- _Assignment_
Could you copy out all of the records below exactly, leaving out every picture?

- _Collected data_

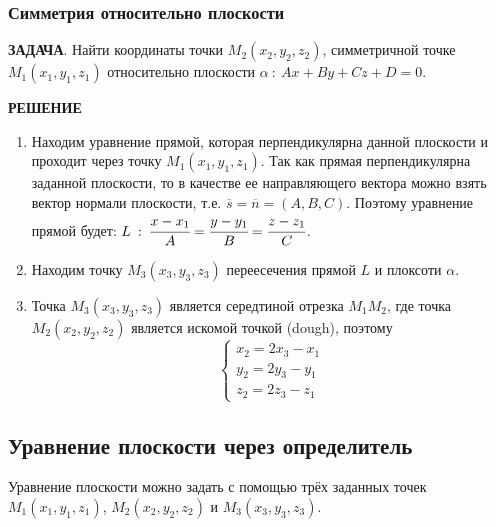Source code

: \documentclass{article}
\begin{document}
\subsubsection{Симметрия относительно плоскости}
\textbf{ЗАДАЧА}. Найти координаты точки $M_2(x_2,y_2,z_2)$, симметричной точке $M_1(x_1,y_1,z_1)$ относительно плоскости $\alpha\::\:Ax+By+Cz+D=0$.

\textbf{РЕШЕНИЕ}
\begin{enumerate}
    \item Находим уравнение прямой, которая перпендикулярна данной плоскости и проходит через точку $M_1(x_1,y_1,z_1)$. Так как прямая перпендикулярна заданной плоскости, то в качестве ее направляющего вектора можно взять вектор нормали плоскости, т.е. $\overline{s}=\overline{n}=(A,B,C)$. Поэтому уравнение прямой будет: $L\::\:\cfrac{x-x_1}{A}=\cfrac{y-y_1}{B}=\cfrac{z-z_1}{C}$.
    \item Находим точку $M_3(x_3,y_3,z_3)$ переесечения прямой $L$ и плоксоти $\alpha$.
    \item Точка $M_3(x_3,y_3,z_3)$ является середтиной отрезка $M_1M_2$, где точка $M_2(x_2,y_2,z_2)$ является искомой точкой (dough), поэтому 
    $$ \begin{cases}x_2=2x_3-x_1\\y_2=2y_3-y_1\\z_2=2z_3-z_1 \end{cases} $$
\end{enumerate}

\newpage
\subsection{Уравнение плоскости через определитель}
Уравнение плоскости можно задать с помощью трёх заданных точек $M_1(x_1,y_1,z_1)$, $M_2(x_2,y_2,z_2)$ и $M_3(x_3,y_3,z_3)$.
\end{document}
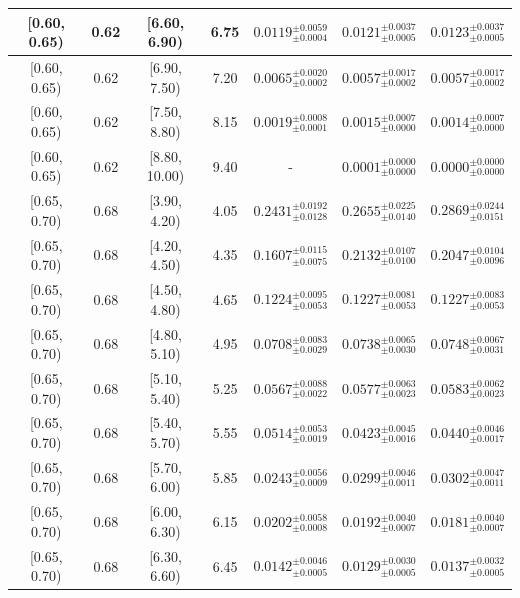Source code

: \begin{longtable}{|c|c|c|c|c|c|c|}
\hline
[0.60, 0.65) & 0.62 & [6.60, 6.90) & 6.75 & $0.0119^{ \pm 0.0059 }_{ \pm 0.0004 }$ & $0.0121^{ \pm 0.0037 }_{ \pm 0.0005 }$ & $0.0123^{ \pm 0.0037 }_{ \pm 0.0005 }$ \\ 
\hline
[0.60, 0.65) & 0.62 & [6.90, 7.50) & 7.20 & $0.0065^{ \pm 0.0020 }_{ \pm 0.0002 }$ & $0.0057^{ \pm 0.0017 }_{ \pm 0.0002 }$ & $0.0057^{ \pm 0.0017 }_{ \pm 0.0002 }$ \\ 
\hline
[0.60, 0.65) & 0.62 & [7.50, 8.80) & 8.15 & $0.0019^{ \pm 0.0008 }_{ \pm 0.0001 }$ & $0.0015^{ \pm 0.0007 }_{ \pm 0.0000 }$ & $0.0014^{ \pm 0.0007 }_{ \pm 0.0000 }$ \\ 
\hline
[0.60, 0.65) & 0.62 & [8.80, 10.00) & 9.40 & - & $0.0001^{ \pm 0.0000 }_{ \pm 0.0000 }$ & $0.0000^{ \pm 0.0000 }_{ \pm 0.0000 }$ \\ 
\hline
[0.65, 0.70) & 0.68 & [3.90, 4.20) & 4.05 & $0.2431^{ \pm 0.0192 }_{ \pm 0.0128 }$ & $0.2655^{ \pm 0.0225 }_{ \pm 0.0140 }$ & $0.2869^{ \pm 0.0244 }_{ \pm 0.0151 }$ \\ 
\hline
[0.65, 0.70) & 0.68 & [4.20, 4.50) & 4.35 & $0.1607^{ \pm 0.0115 }_{ \pm 0.0075 }$ & $0.2132^{ \pm 0.0107 }_{ \pm 0.0100 }$ & $0.2047^{ \pm 0.0104 }_{ \pm 0.0096 }$ \\ 
\hline
[0.65, 0.70) & 0.68 & [4.50, 4.80) & 4.65 & $0.1224^{ \pm 0.0095 }_{ \pm 0.0053 }$ & $0.1227^{ \pm 0.0081 }_{ \pm 0.0053 }$ & $0.1227^{ \pm 0.0083 }_{ \pm 0.0053 }$ \\ 
\hline
[0.65, 0.70) & 0.68 & [4.80, 5.10) & 4.95 & $0.0708^{ \pm 0.0083 }_{ \pm 0.0029 }$ & $0.0738^{ \pm 0.0065 }_{ \pm 0.0030 }$ & $0.0748^{ \pm 0.0067 }_{ \pm 0.0031 }$ \\ 
\hline
[0.65, 0.70) & 0.68 & [5.10, 5.40) & 5.25 & $0.0567^{ \pm 0.0088 }_{ \pm 0.0022 }$ & $0.0577^{ \pm 0.0063 }_{ \pm 0.0023 }$ & $0.0583^{ \pm 0.0062 }_{ \pm 0.0023 }$ \\ 
\hline
[0.65, 0.70) & 0.68 & [5.40, 5.70) & 5.55 & $0.0514^{ \pm 0.0053 }_{ \pm 0.0019 }$ & $0.0423^{ \pm 0.0045 }_{ \pm 0.0016 }$ & $0.0440^{ \pm 0.0046 }_{ \pm 0.0017 }$ \\ 
\hline
[0.65, 0.70) & 0.68 & [5.70, 6.00) & 5.85 & $0.0243^{ \pm 0.0056 }_{ \pm 0.0009 }$ & $0.0299^{ \pm 0.0046 }_{ \pm 0.0011 }$ & $0.0302^{ \pm 0.0047 }_{ \pm 0.0011 }$ \\ 
\hline
[0.65, 0.70) & 0.68 & [6.00, 6.30) & 6.15 & $0.0202^{ \pm 0.0058 }_{ \pm 0.0008 }$ & $0.0192^{ \pm 0.0040 }_{ \pm 0.0007 }$ & $0.0181^{ \pm 0.0040 }_{ \pm 0.0007 }$ \\ 
\hline
[0.65, 0.70) & 0.68 & [6.30, 6.60) & 6.45 & $0.0142^{ \pm 0.0046 }_{ \pm 0.0005 }$ & $0.0129^{ \pm 0.0030 }_{ \pm 0.0005 }$ & $0.0137^{ \pm 0.0032 }_{ \pm 0.0005 }$ \\ 

\end{longtable}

- _Response_
Source code

: \documentclass{article}
\begin{document}
\subsubsection{Симметрия относительно плоскости}
\textbf{ЗАДАЧА}. Найти координаты точки $M_2(x_2,y_2,z_2)$, симметричной точке $M_1(x_1,y_1,z_1)$ относительно плоскости $\alpha\::\:Ax+By+Cz+D=0$.

\textbf{РЕШЕНИЕ}
\begin{enumerate}
    \item Находим уравнение прямой, которая перпендикулярна данной плоскости и проходит через точку $M_1(x_1,y_1,z_1)$. Так как прямая перпендикулярна заданной плоскости, то в качестве ее направляющего вектора можно взять вектор нормали плоскости, т.е. $\overline{s}=\overline{n}=(A,B,C)$. Поэтому уравнение прямой будет: $L\::\:\cfrac{x-x_1}{A}=\cfrac{y-y_1}{B}=\cfrac{z-z_1}{C}$.
    \item Находим точку $M_3(x_3,y_3,z_3)$ переесечения прямой $L$ и плоксоти $\alpha$.
    \item Точка $M_3(x_3,y_3,z_3)$ является середтиной отрезка $M_1M_2$, где точка $M_2(x_2,y_2,z_2)$ является искомой точкой (dough), поэтому 
    $$ \begin{cases}x_2=2x_3-x_1\\y_2=2y_3-y_1\\z_2=2z_3-z_1 \end{cases} $$
\end{enumerate}

\newpage
\subsection{Уравнение плоскости через определитель}
Уравнение плоскости можно задать с помощью трёх заданных точек $M_1(x_1,y_1,z_1)$, $M_2(x_2,y_2,z_2)$ и $M_3(x_3,y_3,z_3)$.
\end{document}
Source code

: \begin{longtable}{|c|c|c|c|c|c|c|}
\hline
[0.60, 0.65) & 0.62 & [6.60, 6.90) & 6.75 & $0.0119^{ \pm 0.0059 }_{ \pm 0.0004 }$ & $0.0121^{ \pm 0.0037 }_{ \pm 0.0005 }$ & $0.0123^{ \pm 0.0037 }_{ \pm 0.0005 }$ \\ 
\hline
[0.60, 0.65) & 0.62 & [6.90, 7.50) & 7.20 & $0.0065^{ \pm 0.0020 }_{ \pm 0.0002 }$ & $0.0057^{ \pm 0.0017 }_{ \pm 0.0002 }$ & $0.0057^{ \pm 0.0017 }_{ \pm 0.0002 }$ \\ 
\hline
[0.60, 0.65) & 0.62 & [7.50, 8.80) & 8.15 & $0.0019^{ \pm 0.0008 }_{ \pm 0.0001 }$ & $0.0015^{ \pm 0.0007 }_{ \pm 0.0000 }$ & $0.0014^{ \pm 0.0007 }_{ \pm 0.0000 }$ \\ 
\hline
[0.60, 0.65) & 0.62 & [8.80, 10.00) & 9.40 & - & $0.0001^{ \pm 0.0000 }_{ \pm 0.0000 }$ & $0.0000^{ \pm 0.0000 }_{ \pm 0.0000 }$ \\ 
\hline
[0.65, 0.70) & 0.68 & [3.90, 4.20) & 4.05 & $0.2431^{ \pm 0.0192 }_{ \pm 0.0128 }$ & $0.2655^{ \pm 0.0225 }_{ \pm 0.0140 }$ & $0.2869^{ \pm 0.0244 }_{ \pm 0.0151 }$ \\ 
\hline
[0.65, 0.70) & 0.68 & [4.20, 4.50) & 4.35 & $0.1607^{ \pm 0.0115 }_{ \pm 0.0075 }$ & $0.2132^{ \pm 0.0107 }_{ \pm 0.0100 }$ & $0.2047^{ \pm 0.0104 }_{ \pm 0.0096 }$ \\ 
\hline
[0.65, 0.70) & 0.68 & [4.50, 4.80) & 4.65 & $0.1224^{ \pm 0.0095 }_{ \pm 0.0053 }$ & $0.1227^{ \pm 0.0081 }_{ \pm 0.0053 }$ & $0.1227^{ \pm 0.0083 }_{ \pm 0.0053 }$ \\ 
\hline
[0.65, 0.70) & 0.68 & [4.80, 5.10) & 4.95 & $0.0708^{ \pm 0.0083 }_{ \pm 0.0029 }$ & $0.0738^{ \pm 0.0065 }_{ \pm 0.0030 }$ & $0.0748^{ \pm 0.0067 }_{ \pm 0.0031 }$ \\ 
\hline
[0.65, 0.70) & 0.68 & [5.10, 5.40) & 5.25 & $0.0567^{ \pm 0.0088 }_{ \pm 0.0022 }$ & $0.0577^{ \pm 0.0063 }_{ \pm 0.0023 }$ & $0.0583^{ \pm 0.0062 }_{ \pm 0.0023 }$ \\ 
\hline
[0.65, 0.70) & 0.68 & [5.40, 5.70) & 5.55 & $0.0514^{ \pm 0.0053 }_{ \pm 0.0019 }$ & $0.0423^{ \pm 0.0045 }_{ \pm 0.0016 }$ & $0.0440^{ \pm 0.0046 }_{ \pm 0.0017 }$ \\ 
\hline
[0.65, 0.70) & 0.68 & [5.70, 6.00) & 5.85 & $0.0243^{ \pm 0.0056 }_{ \pm 0.0009 }$ & $0.0299^{ \pm 0.0046 }_{ \pm 0.0011 }$ & $0.0302^{ \pm 0.0047 }_{ \pm 0.0011 }$ \\ 
\hline
[0.65, 0.70) & 0.68 & [6.00, 6.30) & 6.15 & $0.0202^{ \pm 0.0058 }_{ \pm 0.0008 }$ & $0.0192^{ \pm 0.0040 }_{ \pm 0.0007 }$ & $0.0181^{ \pm 0.0040 }_{ \pm 0.0007 }$ \\ 
\hline
[0.65, 0.70) & 0.68 & [6.30, 6.60) & 6.45 & $0.0142^{ \pm 0.0046 }_{ \pm 0.0005 }$ & $0.0129^{ \pm 0.0030 }_{ \pm 0.0005 }$ & $0.0137^{ \pm 0.0032 }_{ \pm 0.0005 }$ \\ 

\end{longtable}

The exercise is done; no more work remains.